Your objective | For the entries that follow, restate word for word the line containing "Si vous avez", the line containing "[ContentBuilder – Editez", and every line that lies between them.

== Segment start ==

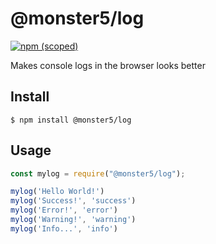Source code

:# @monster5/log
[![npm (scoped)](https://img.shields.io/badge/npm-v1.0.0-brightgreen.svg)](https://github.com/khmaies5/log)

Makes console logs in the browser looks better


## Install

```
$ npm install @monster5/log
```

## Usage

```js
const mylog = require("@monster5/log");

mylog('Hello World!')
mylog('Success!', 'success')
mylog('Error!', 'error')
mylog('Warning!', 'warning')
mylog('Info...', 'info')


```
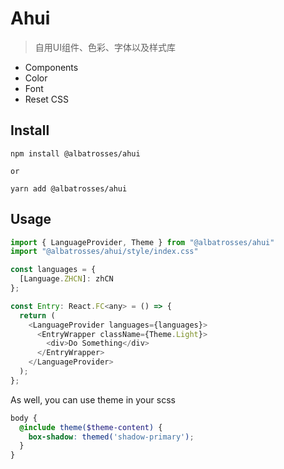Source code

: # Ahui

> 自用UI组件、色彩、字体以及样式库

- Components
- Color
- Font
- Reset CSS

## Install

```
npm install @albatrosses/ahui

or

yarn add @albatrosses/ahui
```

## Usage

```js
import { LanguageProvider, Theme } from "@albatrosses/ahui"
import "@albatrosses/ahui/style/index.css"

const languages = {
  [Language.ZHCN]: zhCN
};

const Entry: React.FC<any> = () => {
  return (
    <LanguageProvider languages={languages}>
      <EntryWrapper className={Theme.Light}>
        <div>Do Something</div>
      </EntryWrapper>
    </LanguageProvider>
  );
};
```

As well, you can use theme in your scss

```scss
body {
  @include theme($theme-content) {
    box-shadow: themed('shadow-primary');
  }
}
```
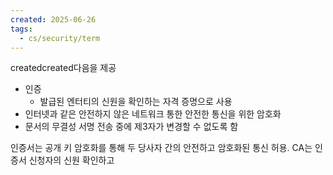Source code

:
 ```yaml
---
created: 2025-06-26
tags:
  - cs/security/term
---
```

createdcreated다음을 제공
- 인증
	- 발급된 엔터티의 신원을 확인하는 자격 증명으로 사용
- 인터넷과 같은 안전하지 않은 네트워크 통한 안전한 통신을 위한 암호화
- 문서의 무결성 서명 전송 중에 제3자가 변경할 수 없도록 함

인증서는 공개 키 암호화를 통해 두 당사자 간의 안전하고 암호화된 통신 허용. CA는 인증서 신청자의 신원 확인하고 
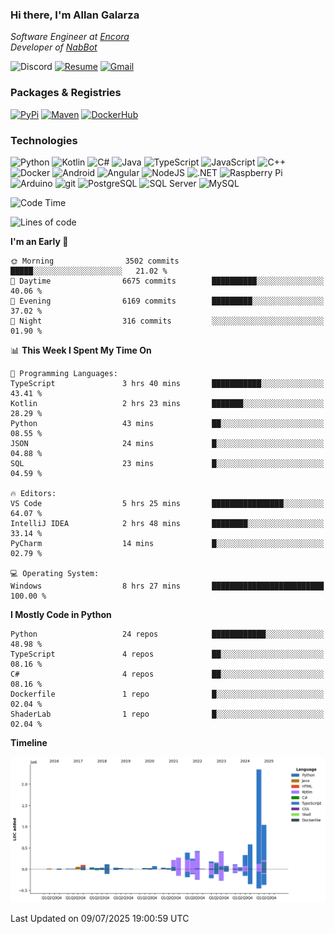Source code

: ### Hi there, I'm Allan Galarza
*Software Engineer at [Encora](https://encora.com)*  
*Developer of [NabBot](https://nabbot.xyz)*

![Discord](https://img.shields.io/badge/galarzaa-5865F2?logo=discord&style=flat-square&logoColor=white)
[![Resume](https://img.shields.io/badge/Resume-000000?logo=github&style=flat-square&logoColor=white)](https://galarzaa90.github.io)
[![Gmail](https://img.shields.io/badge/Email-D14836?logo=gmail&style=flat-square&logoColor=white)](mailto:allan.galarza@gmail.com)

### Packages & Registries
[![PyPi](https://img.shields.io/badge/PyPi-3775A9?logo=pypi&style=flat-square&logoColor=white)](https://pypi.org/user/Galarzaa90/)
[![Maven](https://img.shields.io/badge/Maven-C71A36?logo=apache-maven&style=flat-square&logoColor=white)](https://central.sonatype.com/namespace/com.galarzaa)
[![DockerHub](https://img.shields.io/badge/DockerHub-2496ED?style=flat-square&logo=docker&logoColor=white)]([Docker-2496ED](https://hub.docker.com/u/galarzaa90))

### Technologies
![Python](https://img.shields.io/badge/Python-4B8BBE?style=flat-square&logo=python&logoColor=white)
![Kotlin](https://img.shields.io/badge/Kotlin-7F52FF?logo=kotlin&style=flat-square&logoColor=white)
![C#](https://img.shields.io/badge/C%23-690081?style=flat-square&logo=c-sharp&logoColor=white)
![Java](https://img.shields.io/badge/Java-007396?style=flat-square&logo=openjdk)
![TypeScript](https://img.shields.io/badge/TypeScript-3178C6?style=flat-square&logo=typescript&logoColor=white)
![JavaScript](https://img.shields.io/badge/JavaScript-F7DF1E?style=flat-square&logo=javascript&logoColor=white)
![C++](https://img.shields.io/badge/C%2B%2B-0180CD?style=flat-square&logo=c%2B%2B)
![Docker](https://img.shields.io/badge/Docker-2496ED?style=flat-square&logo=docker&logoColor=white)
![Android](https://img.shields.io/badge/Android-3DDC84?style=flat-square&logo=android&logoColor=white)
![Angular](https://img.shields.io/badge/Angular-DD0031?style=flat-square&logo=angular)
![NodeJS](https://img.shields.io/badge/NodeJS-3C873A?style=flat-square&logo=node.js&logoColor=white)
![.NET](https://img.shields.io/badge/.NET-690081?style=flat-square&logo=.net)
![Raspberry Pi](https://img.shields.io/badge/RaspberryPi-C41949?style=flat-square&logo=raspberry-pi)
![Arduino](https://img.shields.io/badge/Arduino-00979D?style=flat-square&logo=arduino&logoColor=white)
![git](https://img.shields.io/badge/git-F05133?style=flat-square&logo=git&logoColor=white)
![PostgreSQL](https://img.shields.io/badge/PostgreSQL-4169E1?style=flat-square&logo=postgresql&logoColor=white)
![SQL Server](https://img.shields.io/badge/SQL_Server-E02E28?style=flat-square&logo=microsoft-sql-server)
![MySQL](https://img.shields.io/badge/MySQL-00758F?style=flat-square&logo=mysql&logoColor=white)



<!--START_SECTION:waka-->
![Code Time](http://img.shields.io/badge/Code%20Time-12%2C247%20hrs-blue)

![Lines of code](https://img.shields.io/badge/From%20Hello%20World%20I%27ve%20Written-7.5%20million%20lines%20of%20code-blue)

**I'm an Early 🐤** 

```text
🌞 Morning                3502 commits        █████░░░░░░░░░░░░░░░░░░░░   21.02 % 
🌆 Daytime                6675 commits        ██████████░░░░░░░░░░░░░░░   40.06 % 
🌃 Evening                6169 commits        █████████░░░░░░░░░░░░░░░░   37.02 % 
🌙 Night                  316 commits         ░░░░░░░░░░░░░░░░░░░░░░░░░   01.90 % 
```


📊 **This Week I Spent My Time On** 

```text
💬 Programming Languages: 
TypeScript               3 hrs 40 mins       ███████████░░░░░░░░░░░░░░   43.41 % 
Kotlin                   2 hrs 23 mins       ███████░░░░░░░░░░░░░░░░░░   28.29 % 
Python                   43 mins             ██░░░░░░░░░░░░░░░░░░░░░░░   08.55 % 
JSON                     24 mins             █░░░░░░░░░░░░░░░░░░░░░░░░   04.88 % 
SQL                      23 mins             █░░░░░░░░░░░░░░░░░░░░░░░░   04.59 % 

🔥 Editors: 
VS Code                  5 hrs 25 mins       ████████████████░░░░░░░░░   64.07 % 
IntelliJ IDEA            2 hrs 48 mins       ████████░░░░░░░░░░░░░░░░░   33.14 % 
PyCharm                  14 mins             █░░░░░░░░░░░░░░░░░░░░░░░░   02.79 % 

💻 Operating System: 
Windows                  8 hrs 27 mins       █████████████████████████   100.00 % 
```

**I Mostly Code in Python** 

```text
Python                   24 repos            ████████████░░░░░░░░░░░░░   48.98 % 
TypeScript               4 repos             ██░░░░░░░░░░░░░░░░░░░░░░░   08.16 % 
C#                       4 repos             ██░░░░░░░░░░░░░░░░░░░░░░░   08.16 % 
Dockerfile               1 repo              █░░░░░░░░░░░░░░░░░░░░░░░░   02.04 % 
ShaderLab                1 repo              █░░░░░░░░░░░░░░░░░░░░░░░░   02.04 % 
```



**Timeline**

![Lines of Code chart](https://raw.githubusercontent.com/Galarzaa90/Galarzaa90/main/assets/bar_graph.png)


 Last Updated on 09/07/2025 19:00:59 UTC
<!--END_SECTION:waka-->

== Segment end ==
== Segment start ==

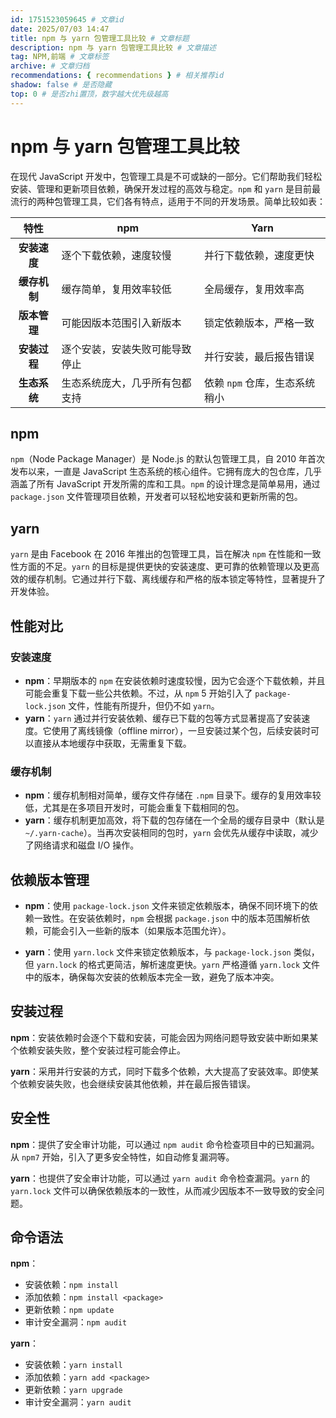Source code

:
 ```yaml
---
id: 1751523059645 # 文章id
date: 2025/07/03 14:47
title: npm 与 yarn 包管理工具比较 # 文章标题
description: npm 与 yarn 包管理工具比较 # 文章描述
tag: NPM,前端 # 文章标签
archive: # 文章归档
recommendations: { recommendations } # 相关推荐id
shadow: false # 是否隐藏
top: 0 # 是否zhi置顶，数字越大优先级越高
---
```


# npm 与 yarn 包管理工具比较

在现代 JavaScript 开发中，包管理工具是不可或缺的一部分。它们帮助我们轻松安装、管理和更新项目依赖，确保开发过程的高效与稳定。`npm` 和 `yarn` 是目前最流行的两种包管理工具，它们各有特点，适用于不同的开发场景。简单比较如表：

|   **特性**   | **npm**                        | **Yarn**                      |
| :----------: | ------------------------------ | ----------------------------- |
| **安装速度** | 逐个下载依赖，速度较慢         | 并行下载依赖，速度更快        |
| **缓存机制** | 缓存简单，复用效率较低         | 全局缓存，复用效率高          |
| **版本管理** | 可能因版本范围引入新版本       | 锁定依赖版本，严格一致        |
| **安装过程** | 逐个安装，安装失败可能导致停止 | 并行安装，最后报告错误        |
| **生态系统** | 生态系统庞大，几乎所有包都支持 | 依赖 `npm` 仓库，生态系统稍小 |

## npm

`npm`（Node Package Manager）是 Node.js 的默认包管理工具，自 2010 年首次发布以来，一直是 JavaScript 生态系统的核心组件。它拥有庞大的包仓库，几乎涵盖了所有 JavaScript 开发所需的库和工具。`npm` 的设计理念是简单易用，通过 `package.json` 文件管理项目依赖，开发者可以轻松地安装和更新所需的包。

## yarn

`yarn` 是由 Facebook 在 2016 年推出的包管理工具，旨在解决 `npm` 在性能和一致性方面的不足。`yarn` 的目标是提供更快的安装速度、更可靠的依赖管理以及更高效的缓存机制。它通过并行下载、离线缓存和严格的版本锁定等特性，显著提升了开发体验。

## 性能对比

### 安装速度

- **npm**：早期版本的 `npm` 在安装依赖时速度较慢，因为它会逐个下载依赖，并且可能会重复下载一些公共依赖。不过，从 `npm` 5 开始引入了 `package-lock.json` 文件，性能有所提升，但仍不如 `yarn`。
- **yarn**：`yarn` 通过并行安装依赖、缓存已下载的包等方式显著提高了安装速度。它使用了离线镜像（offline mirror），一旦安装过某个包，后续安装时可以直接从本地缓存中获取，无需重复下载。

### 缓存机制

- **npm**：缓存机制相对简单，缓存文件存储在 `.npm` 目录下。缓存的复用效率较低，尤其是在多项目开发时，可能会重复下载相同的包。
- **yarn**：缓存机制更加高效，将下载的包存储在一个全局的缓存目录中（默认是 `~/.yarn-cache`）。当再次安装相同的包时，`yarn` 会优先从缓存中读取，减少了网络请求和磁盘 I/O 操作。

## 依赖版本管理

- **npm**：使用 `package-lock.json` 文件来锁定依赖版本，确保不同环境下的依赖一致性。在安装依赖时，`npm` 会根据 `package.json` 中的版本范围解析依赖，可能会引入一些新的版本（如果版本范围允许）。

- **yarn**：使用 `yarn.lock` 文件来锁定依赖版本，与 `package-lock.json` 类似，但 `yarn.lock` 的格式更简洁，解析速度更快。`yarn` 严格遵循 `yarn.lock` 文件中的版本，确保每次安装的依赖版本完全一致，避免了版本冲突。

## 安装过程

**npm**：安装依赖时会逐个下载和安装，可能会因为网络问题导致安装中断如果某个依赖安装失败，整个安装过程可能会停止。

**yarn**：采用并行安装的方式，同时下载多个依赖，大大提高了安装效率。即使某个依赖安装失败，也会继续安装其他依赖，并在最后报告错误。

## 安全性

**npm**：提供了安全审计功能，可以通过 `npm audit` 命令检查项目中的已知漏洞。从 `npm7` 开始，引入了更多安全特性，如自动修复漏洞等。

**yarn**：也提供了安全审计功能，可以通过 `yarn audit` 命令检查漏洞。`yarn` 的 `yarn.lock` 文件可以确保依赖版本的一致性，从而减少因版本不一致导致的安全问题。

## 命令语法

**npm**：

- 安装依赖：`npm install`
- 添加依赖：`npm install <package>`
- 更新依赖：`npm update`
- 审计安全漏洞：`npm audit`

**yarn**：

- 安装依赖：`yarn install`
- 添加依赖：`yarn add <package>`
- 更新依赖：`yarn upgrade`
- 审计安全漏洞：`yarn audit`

== Segment end ==
== Segment start ==

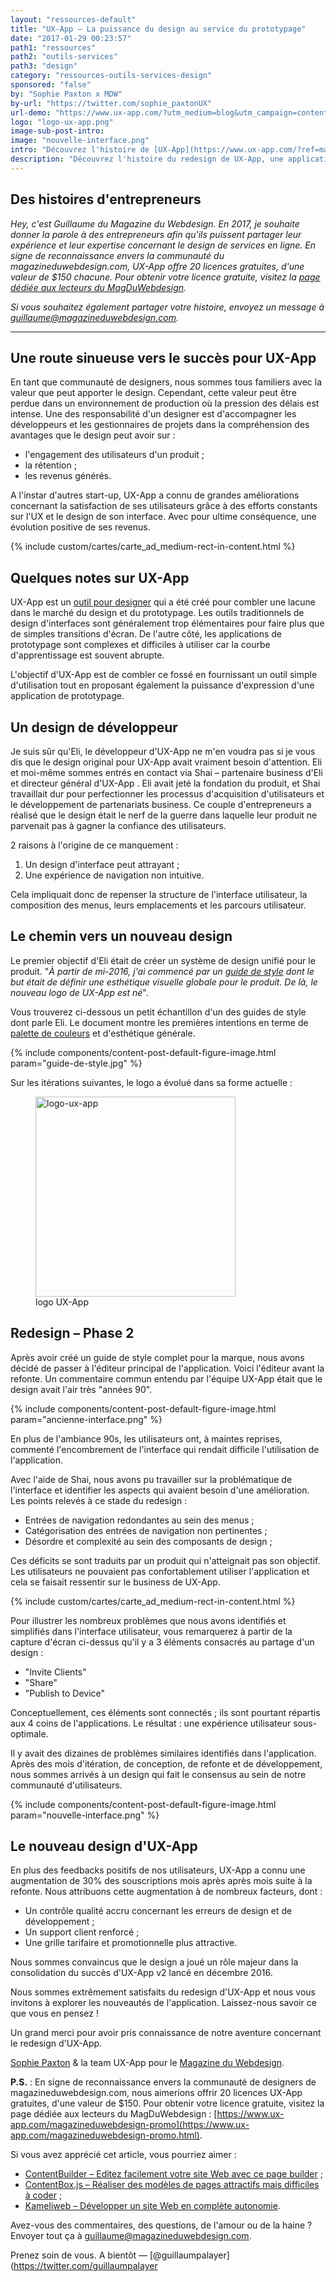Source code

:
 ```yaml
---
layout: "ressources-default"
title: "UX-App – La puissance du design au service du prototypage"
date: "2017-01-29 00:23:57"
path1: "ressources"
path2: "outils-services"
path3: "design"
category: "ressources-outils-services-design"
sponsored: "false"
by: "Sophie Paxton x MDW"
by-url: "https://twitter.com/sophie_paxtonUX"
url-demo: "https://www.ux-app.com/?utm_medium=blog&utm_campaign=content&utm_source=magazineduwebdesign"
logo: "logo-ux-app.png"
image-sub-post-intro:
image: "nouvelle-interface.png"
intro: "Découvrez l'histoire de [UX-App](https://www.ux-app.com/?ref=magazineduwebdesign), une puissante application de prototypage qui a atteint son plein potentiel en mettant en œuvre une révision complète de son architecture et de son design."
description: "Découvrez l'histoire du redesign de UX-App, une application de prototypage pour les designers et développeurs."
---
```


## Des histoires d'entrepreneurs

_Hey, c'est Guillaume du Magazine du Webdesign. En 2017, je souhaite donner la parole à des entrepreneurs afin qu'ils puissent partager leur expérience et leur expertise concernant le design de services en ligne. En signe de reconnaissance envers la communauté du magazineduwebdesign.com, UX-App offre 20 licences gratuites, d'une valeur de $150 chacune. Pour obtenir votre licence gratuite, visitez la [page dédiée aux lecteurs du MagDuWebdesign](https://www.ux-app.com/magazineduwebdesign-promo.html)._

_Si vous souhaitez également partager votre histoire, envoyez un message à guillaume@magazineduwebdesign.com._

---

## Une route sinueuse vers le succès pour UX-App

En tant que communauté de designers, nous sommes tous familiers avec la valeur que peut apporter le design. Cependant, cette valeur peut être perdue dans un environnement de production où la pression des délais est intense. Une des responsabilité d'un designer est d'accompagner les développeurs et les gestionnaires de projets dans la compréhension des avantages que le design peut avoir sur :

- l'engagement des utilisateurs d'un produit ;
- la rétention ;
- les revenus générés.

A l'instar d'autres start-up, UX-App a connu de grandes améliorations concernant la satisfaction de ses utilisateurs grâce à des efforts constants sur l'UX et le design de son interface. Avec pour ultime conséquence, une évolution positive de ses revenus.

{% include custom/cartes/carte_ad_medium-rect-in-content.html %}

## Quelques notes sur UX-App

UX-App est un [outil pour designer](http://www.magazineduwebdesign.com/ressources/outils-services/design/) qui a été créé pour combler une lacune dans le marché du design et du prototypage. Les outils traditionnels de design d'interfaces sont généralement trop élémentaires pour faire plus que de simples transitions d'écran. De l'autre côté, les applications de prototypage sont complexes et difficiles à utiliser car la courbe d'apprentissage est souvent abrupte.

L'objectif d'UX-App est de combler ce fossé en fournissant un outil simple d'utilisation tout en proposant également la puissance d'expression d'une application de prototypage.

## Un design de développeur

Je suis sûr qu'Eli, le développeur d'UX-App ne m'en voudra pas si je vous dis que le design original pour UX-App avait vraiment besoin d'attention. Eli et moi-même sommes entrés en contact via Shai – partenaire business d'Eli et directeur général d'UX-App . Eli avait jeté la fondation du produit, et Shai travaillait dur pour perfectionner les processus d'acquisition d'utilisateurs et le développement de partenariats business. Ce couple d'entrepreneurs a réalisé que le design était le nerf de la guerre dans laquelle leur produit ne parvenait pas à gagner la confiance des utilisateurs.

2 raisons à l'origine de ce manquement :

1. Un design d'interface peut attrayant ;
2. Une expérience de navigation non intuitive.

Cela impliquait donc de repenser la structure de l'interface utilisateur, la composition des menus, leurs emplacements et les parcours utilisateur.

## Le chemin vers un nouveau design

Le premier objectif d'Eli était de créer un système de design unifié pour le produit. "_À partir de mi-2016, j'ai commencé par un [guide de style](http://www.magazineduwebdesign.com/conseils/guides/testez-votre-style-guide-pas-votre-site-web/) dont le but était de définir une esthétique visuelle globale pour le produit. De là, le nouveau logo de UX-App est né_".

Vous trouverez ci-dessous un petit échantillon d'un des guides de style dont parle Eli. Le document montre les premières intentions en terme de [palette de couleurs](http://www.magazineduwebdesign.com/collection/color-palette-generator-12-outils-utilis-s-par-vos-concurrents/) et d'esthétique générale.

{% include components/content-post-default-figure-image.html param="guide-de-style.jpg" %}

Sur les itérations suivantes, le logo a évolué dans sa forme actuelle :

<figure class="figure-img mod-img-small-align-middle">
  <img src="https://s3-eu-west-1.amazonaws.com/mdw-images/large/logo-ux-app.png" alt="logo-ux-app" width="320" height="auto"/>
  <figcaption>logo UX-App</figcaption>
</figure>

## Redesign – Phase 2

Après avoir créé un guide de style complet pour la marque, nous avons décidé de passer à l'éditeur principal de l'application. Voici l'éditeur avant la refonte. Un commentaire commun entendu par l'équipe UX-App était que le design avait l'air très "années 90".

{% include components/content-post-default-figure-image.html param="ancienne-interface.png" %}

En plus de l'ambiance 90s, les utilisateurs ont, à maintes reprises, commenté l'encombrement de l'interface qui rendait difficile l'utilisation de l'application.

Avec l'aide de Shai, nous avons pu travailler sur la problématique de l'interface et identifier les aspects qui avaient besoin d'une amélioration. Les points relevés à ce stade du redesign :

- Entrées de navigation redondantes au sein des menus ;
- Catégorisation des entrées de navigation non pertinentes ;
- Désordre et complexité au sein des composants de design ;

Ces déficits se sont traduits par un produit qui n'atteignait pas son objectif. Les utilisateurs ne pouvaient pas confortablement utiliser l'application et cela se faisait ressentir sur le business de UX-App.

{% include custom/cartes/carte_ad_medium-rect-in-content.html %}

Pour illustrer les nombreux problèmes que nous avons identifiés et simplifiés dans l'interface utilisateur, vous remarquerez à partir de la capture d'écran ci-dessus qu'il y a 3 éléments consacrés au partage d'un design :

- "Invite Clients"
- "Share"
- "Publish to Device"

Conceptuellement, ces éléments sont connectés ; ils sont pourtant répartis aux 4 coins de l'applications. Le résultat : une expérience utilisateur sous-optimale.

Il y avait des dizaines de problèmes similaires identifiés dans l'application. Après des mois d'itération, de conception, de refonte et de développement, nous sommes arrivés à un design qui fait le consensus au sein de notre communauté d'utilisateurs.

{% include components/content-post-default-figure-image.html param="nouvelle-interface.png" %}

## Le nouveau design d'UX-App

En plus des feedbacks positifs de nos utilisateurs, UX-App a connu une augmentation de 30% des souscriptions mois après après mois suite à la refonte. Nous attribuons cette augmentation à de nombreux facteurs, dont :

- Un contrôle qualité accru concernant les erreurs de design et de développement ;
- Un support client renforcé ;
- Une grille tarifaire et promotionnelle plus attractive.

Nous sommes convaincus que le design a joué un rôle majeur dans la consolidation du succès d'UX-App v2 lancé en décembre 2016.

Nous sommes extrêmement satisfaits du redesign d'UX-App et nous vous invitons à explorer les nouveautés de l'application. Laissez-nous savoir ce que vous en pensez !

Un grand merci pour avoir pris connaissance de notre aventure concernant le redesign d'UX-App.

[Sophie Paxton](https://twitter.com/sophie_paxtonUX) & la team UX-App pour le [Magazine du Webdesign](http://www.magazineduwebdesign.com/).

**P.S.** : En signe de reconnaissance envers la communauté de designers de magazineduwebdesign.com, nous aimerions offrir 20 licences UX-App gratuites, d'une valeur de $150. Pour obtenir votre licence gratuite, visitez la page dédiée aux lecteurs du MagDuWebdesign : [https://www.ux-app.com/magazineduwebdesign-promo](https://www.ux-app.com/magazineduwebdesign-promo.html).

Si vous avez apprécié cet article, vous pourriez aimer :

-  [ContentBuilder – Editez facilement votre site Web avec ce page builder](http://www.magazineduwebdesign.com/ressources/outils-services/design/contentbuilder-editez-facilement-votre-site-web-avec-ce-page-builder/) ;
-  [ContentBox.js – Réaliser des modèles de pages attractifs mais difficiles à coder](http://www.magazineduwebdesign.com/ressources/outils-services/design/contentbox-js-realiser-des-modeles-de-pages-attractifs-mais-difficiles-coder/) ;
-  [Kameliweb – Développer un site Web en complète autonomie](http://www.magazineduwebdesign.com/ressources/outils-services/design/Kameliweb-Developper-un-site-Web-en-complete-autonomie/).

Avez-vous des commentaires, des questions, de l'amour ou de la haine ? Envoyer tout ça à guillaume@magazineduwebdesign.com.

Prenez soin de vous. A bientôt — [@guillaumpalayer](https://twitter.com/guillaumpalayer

== Segment end ==

Exercise answer |
Si vous avez apprécié cet article, vous pourriez aimer :

-  [ContentBuilder – Editez facilement votre site Web avec ce page builder](http://www.magazineduwebdesign.com/ressources/outils-services/design/contentbuilder-editez-facilement-votre-site-web-avec-ce-page-builder/) ;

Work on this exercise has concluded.